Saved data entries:
========

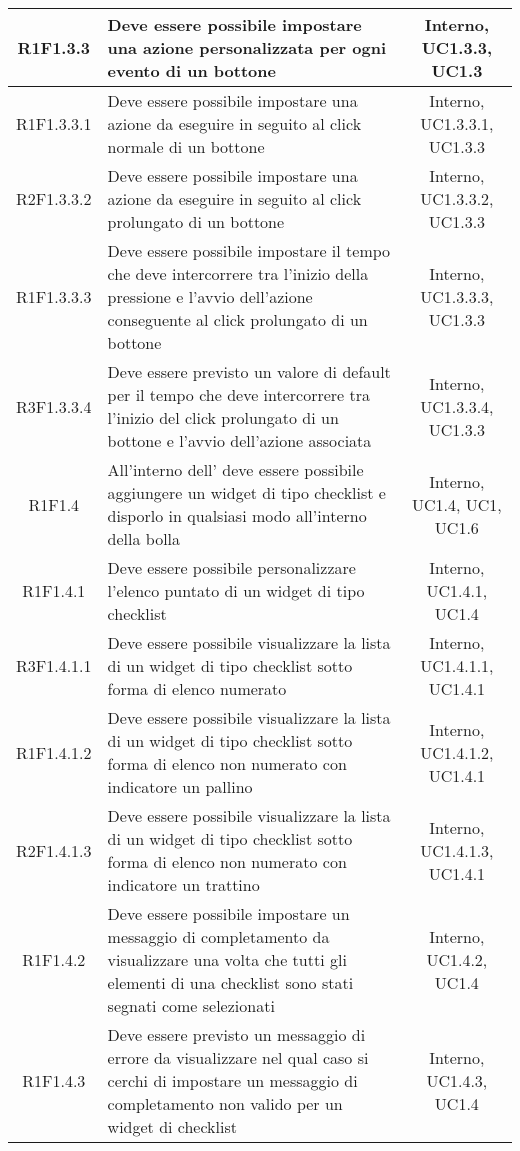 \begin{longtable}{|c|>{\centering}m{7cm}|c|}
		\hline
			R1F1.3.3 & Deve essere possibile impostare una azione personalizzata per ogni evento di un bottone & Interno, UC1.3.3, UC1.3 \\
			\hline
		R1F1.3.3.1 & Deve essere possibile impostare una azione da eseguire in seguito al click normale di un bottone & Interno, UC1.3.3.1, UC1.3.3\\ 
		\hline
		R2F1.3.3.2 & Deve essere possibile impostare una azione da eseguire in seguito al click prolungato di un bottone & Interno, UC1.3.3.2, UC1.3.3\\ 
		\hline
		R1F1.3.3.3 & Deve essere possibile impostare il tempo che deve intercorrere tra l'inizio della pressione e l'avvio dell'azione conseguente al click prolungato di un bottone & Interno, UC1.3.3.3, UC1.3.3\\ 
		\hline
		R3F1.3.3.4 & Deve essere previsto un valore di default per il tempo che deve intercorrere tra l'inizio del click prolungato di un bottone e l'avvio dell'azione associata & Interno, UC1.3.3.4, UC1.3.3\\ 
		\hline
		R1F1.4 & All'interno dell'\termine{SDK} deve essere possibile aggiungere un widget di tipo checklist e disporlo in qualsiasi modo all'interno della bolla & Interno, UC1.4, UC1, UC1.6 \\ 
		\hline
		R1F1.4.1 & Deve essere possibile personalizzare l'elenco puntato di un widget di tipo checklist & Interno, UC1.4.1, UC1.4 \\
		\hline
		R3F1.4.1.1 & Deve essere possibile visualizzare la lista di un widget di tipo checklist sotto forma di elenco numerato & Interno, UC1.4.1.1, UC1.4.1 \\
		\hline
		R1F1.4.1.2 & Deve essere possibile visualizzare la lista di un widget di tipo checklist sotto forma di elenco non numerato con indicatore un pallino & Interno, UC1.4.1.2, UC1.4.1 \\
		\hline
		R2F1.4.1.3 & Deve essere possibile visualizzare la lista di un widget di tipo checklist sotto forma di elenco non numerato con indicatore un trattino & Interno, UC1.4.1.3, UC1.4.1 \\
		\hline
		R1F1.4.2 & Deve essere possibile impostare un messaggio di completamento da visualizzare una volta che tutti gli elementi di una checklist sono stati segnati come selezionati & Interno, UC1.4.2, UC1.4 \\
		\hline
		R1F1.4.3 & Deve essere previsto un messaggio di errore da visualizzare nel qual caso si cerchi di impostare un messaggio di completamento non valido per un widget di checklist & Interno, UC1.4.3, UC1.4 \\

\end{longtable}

========

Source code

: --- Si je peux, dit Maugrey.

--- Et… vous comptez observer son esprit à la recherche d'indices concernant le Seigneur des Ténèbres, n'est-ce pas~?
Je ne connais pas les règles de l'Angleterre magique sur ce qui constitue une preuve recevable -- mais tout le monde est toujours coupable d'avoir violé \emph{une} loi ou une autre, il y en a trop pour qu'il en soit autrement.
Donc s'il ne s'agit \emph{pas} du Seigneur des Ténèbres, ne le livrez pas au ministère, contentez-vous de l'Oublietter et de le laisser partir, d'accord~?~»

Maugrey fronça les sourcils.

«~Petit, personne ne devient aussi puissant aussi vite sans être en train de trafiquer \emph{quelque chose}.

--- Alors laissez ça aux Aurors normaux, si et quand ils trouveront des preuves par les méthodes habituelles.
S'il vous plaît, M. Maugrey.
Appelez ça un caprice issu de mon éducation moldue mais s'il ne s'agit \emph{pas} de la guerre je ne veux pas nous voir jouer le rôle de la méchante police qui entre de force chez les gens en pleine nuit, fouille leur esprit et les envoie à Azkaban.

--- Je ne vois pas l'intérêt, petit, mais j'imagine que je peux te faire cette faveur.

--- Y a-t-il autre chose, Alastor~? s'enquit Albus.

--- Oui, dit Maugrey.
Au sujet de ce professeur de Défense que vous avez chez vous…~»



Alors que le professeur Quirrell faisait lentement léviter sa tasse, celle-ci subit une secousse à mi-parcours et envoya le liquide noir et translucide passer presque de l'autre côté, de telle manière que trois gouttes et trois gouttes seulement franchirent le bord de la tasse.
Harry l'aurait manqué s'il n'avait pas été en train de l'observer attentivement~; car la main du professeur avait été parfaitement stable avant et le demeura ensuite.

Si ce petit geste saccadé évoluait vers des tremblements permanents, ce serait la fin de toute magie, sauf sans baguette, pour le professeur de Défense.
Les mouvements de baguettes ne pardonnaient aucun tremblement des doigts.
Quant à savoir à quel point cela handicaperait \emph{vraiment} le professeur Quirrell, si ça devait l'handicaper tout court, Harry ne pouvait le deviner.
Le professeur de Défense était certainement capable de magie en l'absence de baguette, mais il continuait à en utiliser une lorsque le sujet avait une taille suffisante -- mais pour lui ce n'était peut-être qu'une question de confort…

========

→ What you will do
Report all lines of the data above that include the string "della".

→ Answer
		R1F1.3.3.3 & Deve essere possibile impostare il tempo che deve intercorrere tra l'inizio della pressione e l'avvio dell'azione conseguente al click prolungato di un bottone & Interno, UC1.3.3.3, UC1.3.3\\ 
		R1F1.4 & All'interno dell'\termine{SDK} deve essere possibile aggiungere un widget di tipo checklist e disporlo in qualsiasi modo all'interno della bolla & Interno, UC1.4, UC1, UC1.6 \\ 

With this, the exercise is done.